Black History Month is like New Year's for racial progress: a moment to pause and reflect on accomplishments of the struggle, but also time for clear-eyed resolutions. And if 2017 showed us anything, it's that just one year after the our first black President left office, in some ways we have farther to go than ever. But this is a time for celebration. There are big opportunities on the horizon.
On November 6, the midterm elections—the voting day held half-way through every presidential term—are more than just a referendum (or a "how's my driving?") moment for Donald Trump. In fact, the 2018 midterms present an unprecedented opportunity for black America to attain representation. (Let's call it "getting the ballot.")
Here are three reasons why this is the year to get the ballot:
1 | THE TURNOVER IS REAL: This year, a genuinely massive amount of government is up for election: the entire House, one-third of the Senate, 34 governorships, and most state legislatures.
2 | THE BLACK VOTE'S POWER IS PROVEN: The special Senate election in Alabama last year showed the black vote is more important and impactful than ever. But this gospel comes with a caveat: If turnout dips even a little, the results could be disastrous.
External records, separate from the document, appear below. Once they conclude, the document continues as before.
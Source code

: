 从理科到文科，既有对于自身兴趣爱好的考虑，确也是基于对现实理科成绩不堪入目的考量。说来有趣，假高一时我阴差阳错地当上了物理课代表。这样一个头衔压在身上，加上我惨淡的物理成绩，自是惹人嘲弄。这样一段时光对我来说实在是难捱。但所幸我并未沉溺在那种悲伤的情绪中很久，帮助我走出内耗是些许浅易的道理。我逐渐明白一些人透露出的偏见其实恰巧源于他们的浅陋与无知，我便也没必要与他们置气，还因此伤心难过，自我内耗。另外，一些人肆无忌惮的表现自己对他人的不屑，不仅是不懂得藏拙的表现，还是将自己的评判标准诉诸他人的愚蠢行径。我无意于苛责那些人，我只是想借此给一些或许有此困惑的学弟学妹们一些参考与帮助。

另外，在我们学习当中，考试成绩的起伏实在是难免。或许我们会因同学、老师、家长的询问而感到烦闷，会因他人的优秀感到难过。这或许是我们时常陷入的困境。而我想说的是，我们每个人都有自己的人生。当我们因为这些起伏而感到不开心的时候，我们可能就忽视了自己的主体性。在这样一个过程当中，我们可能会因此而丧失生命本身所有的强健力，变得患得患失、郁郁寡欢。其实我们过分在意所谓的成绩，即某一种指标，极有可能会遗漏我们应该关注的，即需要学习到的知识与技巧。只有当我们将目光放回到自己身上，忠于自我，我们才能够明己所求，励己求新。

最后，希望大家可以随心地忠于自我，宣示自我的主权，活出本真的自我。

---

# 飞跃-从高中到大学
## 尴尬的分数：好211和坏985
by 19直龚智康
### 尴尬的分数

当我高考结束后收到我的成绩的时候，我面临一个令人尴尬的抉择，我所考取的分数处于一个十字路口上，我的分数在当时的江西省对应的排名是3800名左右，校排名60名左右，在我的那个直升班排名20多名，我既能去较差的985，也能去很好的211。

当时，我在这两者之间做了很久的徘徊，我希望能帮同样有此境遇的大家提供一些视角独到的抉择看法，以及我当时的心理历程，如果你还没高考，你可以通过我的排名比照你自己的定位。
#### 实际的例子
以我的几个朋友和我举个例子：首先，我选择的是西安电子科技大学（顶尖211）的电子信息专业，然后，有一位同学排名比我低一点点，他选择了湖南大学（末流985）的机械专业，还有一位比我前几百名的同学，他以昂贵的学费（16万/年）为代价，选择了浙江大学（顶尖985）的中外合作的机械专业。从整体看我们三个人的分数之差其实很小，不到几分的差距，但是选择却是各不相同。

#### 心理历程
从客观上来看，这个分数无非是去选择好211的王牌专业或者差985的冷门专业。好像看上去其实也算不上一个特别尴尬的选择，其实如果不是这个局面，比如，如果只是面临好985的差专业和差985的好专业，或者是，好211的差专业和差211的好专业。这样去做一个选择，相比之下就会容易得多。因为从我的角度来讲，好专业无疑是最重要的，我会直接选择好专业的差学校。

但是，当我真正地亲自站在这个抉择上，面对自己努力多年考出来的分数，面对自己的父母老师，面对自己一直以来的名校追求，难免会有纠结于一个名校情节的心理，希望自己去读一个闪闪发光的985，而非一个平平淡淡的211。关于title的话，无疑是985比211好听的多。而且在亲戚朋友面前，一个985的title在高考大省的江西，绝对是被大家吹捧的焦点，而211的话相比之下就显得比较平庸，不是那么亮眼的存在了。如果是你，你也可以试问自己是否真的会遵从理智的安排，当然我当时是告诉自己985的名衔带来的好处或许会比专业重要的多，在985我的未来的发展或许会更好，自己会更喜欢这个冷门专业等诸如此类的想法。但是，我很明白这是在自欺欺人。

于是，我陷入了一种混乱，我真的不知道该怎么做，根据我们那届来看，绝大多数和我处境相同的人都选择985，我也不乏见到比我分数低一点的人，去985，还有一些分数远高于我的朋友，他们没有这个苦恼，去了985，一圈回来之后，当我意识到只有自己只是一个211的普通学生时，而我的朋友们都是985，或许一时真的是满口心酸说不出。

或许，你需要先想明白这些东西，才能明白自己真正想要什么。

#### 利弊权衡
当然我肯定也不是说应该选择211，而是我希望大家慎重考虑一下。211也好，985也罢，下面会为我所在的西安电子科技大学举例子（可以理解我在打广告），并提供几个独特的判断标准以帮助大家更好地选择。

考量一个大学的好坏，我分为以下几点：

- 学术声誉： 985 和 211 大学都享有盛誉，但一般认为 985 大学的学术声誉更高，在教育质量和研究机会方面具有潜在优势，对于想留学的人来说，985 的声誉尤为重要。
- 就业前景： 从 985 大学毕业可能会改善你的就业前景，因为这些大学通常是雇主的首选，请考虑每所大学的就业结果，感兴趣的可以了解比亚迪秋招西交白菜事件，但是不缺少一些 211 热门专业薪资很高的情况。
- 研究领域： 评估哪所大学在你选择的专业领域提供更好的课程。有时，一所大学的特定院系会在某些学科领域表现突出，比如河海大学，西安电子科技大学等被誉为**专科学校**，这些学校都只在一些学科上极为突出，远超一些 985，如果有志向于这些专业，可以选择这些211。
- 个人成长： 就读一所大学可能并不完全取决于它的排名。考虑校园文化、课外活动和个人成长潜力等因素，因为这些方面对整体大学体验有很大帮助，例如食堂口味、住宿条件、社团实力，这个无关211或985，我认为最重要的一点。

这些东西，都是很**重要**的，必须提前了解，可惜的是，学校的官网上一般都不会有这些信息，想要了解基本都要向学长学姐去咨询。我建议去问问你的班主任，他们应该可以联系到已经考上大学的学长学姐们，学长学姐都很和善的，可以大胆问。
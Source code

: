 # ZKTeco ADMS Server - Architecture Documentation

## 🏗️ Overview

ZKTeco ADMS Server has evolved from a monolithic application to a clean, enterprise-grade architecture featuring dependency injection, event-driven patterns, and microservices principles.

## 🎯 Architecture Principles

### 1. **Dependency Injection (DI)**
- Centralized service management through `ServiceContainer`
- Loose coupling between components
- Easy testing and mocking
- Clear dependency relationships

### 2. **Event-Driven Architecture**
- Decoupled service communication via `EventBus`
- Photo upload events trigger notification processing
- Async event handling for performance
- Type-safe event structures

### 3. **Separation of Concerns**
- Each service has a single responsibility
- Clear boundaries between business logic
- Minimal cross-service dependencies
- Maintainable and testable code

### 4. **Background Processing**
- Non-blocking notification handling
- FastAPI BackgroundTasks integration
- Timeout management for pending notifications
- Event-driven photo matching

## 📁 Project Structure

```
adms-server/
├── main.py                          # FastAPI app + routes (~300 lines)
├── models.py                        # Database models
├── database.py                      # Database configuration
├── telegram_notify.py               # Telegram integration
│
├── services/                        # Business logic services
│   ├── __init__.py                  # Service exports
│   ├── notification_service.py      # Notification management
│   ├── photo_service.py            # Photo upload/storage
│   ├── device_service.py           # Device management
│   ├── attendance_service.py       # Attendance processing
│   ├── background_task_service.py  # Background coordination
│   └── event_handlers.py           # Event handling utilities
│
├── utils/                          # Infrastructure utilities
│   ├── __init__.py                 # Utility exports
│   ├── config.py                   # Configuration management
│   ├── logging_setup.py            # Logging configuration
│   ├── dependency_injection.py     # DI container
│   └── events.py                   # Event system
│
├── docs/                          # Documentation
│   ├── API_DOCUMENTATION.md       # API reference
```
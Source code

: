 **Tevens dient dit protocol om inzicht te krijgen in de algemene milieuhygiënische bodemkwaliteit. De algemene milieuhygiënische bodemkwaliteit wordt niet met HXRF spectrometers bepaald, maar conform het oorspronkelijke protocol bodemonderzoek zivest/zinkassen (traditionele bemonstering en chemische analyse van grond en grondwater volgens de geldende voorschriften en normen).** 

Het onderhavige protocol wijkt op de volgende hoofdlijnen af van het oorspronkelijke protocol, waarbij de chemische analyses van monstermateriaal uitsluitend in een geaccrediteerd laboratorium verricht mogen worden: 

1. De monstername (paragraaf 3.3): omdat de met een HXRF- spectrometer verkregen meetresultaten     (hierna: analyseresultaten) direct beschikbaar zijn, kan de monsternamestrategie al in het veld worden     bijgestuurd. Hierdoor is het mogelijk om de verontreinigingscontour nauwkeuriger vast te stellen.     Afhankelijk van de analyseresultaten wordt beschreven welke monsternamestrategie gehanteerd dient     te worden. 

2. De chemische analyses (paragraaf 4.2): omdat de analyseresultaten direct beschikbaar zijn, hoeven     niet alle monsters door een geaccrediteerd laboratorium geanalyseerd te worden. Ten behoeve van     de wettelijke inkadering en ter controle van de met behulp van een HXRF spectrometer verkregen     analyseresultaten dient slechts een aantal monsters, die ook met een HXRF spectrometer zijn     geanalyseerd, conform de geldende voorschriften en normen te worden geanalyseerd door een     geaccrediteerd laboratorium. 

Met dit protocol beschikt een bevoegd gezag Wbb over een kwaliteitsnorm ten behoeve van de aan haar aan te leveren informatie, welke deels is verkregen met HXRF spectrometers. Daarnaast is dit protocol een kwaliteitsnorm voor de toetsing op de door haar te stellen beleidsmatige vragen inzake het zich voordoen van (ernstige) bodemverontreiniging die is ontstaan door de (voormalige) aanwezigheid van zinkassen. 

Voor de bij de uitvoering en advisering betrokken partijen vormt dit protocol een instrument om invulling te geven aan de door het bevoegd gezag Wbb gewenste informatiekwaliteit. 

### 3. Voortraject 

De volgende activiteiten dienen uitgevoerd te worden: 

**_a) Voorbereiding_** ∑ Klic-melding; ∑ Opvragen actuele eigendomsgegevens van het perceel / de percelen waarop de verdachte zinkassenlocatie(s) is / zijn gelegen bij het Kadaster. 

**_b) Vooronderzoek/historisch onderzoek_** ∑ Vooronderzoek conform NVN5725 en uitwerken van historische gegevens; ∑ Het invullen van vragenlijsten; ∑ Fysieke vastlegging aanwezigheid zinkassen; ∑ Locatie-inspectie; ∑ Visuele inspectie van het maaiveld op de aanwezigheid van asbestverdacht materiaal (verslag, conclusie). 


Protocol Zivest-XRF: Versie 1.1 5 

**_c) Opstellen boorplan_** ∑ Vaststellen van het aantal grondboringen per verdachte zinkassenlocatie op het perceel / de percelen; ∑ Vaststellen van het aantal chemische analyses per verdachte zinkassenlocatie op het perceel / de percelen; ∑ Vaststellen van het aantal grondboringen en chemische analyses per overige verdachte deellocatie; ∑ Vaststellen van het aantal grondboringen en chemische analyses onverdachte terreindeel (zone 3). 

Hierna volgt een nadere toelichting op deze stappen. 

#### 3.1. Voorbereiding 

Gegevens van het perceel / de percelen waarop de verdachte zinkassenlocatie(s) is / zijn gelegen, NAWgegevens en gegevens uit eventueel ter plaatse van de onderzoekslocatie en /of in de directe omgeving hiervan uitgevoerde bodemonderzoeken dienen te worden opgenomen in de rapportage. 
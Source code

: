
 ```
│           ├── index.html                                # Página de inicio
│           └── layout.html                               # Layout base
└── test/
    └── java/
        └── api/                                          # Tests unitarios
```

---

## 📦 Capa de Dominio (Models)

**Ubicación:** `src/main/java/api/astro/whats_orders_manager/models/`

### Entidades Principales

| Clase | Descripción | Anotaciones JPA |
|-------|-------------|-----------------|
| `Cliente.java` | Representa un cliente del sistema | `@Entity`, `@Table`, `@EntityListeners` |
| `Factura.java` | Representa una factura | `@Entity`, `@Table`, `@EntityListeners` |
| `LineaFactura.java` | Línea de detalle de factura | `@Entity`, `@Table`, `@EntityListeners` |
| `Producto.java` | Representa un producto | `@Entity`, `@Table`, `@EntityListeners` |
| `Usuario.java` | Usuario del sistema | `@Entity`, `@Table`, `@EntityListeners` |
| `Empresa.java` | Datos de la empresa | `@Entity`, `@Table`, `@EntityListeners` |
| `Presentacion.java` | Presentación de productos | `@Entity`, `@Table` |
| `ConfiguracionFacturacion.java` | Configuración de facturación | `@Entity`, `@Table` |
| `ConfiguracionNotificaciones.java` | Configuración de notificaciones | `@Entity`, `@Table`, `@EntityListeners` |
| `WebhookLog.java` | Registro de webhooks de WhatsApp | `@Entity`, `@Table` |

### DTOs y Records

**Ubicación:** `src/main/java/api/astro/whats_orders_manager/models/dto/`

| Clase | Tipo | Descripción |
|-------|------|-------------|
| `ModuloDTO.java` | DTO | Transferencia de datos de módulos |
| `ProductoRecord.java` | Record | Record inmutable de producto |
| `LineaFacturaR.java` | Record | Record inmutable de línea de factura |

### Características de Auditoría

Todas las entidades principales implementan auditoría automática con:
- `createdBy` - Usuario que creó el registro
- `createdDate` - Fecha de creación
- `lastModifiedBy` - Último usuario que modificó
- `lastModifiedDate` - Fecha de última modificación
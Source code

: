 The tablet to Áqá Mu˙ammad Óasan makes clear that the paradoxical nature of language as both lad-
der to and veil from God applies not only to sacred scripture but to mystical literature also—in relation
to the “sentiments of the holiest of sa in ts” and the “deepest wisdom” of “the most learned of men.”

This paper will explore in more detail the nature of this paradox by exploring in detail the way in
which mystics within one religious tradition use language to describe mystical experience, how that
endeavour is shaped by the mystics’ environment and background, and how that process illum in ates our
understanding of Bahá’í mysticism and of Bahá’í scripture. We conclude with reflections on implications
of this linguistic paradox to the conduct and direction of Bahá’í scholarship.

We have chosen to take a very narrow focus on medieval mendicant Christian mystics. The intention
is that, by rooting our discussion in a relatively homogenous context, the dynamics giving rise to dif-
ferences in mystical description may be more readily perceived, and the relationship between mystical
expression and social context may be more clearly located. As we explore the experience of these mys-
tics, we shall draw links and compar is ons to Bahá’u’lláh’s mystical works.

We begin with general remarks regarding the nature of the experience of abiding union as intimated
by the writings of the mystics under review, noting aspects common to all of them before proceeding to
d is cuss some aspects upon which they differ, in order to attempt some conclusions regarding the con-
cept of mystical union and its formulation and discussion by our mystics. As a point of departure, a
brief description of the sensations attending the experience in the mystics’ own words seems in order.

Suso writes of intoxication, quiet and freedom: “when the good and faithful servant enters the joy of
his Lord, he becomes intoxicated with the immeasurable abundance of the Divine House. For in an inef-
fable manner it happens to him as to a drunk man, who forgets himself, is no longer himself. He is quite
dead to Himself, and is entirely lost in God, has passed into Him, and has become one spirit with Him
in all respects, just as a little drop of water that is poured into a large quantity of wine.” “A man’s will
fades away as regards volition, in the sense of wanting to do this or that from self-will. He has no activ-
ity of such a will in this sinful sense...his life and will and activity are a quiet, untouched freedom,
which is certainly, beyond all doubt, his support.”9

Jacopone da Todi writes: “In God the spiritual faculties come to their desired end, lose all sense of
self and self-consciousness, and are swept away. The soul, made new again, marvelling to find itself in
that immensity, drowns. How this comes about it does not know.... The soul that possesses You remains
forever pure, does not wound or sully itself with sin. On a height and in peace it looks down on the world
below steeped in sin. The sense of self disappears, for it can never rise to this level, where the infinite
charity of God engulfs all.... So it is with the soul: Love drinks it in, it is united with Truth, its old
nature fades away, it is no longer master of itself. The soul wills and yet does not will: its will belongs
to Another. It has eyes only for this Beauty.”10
And over four-year cycles, turnout is historically lowest during, yep, the midterms.
3 | THIS EFFECTS OF THIS ELECTION WILL LAST OVER A DECADE: In 2018, gerrymandering and the judiciary are both on the line. On the local election level, the winners of this election will draw the political districts that will impact representation until well beyond 2030; on the national level, control of Congress could determine the laws (and the judges who interpret those laws) for maybe even longer. So now, let me do the math for you: This election is big time.
And if all that's not enough, as of this writing there are over 400 black women running for office on the local, state, and national level. That's an unprecedented number reflecting these vital times. (You can keep track of that at blackwomeninpolitics.com.)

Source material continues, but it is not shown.